§ ASSIGNMENT: From the data that follows, print exactly the lines starting at the one containing "in this case.))" and ending at the one containing "A function to"; include both of them and nothing more.

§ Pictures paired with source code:
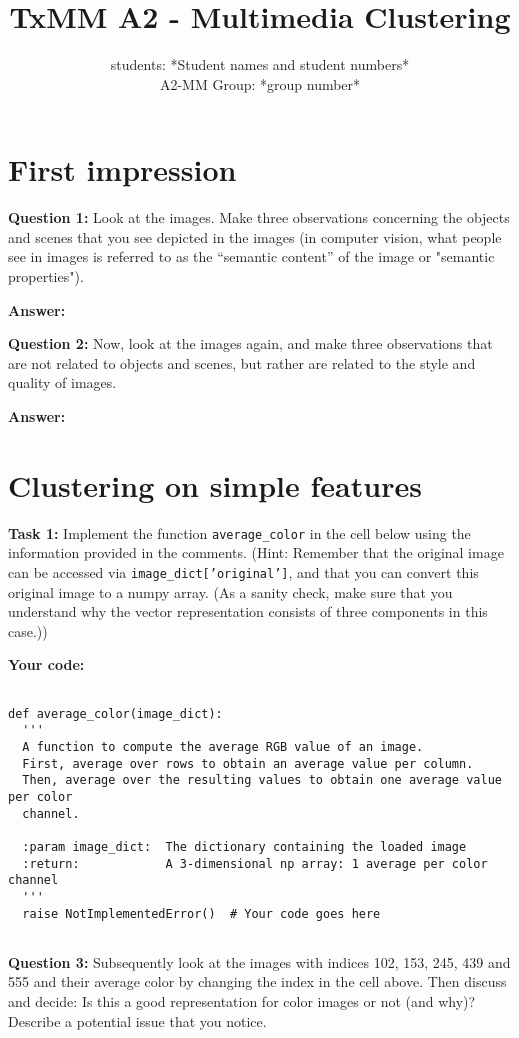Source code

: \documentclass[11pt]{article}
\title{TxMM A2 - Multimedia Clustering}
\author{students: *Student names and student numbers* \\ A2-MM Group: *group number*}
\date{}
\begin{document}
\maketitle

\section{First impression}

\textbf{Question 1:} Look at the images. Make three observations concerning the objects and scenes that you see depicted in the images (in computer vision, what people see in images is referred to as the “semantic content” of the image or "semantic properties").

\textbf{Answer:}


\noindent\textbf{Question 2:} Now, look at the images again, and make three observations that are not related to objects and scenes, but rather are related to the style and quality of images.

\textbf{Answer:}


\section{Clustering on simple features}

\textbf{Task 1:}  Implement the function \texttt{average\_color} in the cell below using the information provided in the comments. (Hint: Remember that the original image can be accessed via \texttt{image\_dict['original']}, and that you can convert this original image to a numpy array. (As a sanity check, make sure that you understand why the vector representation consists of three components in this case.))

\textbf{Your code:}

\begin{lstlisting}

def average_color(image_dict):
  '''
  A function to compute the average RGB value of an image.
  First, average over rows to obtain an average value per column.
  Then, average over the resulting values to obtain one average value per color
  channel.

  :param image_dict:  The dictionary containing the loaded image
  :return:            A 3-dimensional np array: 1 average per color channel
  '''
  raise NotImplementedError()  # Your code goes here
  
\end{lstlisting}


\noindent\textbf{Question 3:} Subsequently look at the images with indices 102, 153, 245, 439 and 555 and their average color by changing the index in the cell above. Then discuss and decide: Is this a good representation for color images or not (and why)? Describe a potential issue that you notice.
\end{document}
---
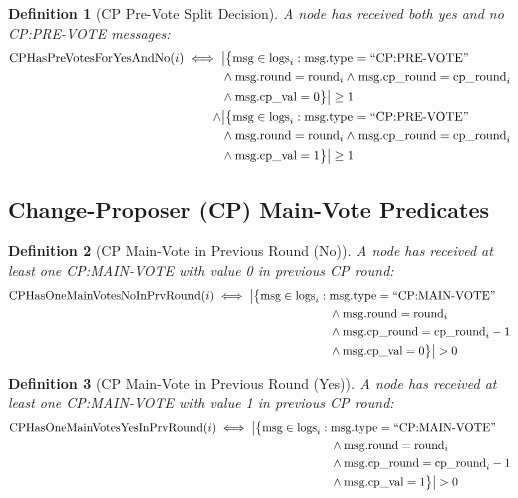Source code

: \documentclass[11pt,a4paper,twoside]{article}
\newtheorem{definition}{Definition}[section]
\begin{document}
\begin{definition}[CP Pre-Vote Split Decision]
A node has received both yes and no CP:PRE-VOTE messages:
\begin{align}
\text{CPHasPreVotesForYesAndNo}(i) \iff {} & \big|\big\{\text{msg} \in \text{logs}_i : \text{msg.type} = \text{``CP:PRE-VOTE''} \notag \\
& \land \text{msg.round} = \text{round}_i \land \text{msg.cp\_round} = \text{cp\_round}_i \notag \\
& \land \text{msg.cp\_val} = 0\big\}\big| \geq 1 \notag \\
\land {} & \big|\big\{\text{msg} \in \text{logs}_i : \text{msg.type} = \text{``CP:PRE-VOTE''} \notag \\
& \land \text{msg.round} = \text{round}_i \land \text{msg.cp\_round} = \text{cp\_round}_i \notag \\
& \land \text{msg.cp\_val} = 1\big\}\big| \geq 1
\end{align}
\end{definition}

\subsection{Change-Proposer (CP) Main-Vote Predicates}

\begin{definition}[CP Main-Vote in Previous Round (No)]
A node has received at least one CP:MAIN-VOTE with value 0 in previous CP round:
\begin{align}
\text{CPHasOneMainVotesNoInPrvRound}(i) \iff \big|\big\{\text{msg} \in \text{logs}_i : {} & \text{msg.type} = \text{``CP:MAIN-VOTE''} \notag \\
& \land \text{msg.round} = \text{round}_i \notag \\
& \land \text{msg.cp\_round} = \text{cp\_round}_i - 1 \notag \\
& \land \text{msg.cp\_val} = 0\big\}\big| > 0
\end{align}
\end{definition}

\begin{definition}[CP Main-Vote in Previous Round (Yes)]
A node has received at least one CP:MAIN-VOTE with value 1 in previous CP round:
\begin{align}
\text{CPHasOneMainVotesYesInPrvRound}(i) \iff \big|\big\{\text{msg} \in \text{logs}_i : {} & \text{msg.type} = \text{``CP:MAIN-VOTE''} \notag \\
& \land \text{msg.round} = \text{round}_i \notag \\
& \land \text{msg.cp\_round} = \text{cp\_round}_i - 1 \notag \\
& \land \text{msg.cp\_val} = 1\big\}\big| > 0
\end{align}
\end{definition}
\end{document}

§ RESPONSE TO THIS EXERCISE:
\textbf{Task 1:}  Implement the function \texttt{average\_color} in the cell below using the information provided in the comments. (Hint: Remember that the original image can be accessed via \texttt{image\_dict['original']}, and that you can convert this original image to a numpy array. (As a sanity check, make sure that you understand why the vector representation consists of three components in this case.))

\textbf{Your code:}

\begin{lstlisting}

def average_color(image_dict):
  '''
  A function to compute the average RGB value of an image.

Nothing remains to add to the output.